We sailed to Delos, a UNESCO World Heritage Site. This island was a major commerce island centered within the ancient trade (BCE and around the time of Christ — like the real dude turning water into wine). There remain a lot of marble columns and granite stacked walls, and the Lions of Delos.

The experts agree that many cultures and religions lived on this island at this time, including a vigorous slave trade (prisoners), meat markets (as evident from a marble butchering stone with a drain for blood), an amphitheater, many phallic sculptures, and several temples erect to the numerous Gods. They suspect they have only excavated ⅓ of the Island. Over the last 2000 years of its existence, museums and unscrupulous antiquities collectors have also ravaged it.  


If I am not mistaken, our tour guide (and her English was better than my Greek) said that on Delos Island, Ghanima, the sister of Leto, gave Leto (mother of Apollo and Artemis) shelter. The two sisters were daughters of titans. The story goes, Leto’s beauty caught the eye of Zeus (a huge philanderer) and he impregnated her. Heras, his wife, became jealous; she forbade Leto from giving birth on land. They believed the island floated; therefore, it did not touch the earth, so there she gave birth. In return for the inhabitants’ generosity, Leto gave them a safe harbor and prosperity. So, in this way, and others, this island was sacred to the ancient Greeks.


Our tour guide took up precious time trying to come up with the correct English (I don’t blame her), so we had only ten minutes to tour the small museum (included with the price of admission).
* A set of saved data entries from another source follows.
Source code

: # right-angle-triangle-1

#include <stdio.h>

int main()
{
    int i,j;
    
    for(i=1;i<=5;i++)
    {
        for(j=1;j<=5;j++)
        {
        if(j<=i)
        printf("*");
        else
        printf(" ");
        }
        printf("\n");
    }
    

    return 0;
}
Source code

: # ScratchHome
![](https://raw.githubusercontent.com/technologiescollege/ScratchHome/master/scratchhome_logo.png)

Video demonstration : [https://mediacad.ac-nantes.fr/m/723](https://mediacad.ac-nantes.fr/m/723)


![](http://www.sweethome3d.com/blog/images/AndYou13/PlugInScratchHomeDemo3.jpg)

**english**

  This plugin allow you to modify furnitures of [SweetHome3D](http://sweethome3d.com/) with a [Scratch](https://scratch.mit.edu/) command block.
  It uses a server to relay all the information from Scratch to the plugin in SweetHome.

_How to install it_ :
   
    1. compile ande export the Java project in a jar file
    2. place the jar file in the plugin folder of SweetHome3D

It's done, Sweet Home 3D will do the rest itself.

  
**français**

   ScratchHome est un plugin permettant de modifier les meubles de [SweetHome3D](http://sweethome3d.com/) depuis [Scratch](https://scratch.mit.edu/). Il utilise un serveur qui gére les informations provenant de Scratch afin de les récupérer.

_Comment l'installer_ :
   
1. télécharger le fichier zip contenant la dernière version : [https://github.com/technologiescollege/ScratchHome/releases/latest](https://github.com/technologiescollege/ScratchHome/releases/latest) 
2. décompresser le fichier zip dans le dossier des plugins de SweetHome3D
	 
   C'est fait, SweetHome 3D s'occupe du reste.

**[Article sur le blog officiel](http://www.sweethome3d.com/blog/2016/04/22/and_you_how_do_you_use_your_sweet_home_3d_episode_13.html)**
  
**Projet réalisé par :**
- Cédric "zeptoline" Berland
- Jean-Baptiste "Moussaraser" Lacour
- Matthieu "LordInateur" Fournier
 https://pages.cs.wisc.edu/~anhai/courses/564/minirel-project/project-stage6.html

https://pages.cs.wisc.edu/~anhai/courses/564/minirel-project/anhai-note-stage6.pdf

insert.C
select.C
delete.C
I would have liked more time, but so be it. (There are boat slip schedules. Take naps, so you are on time for your tours, people!)


From there, we sailed to a small island and laid anchor in a cove protected from the winds. We swam in the Aegean Sea (not warm but not too cold, actually), dined on Greek salad (tomatoes, olives, feta, cucumber, seasonings, and olive oil), and bell pepper and olive oil coated farfalle. The wine flowed nicely while we worshiped Helios. 


I got seasick on the return. (No, it was not the wine, I actually had very little) but the old Grecian talked to me about the waves and windward sides of the islands. While I did not toss my tamates, the younger captain insisted I hold on to a barf-bag. I am mildly surprised at how wavy the Aegean Sea is — the winds are constant and the ferries and cruise liners persistently churn.


For our last evening on Mykonos, we entered the labyrinth of tourists and shops once more for dinner. I will give a shout out to the unassuming Peppers restaurant (super good, but bring cash). Good luck finding it. It was very good and worth the wrong, right turn. Party On, Gregos.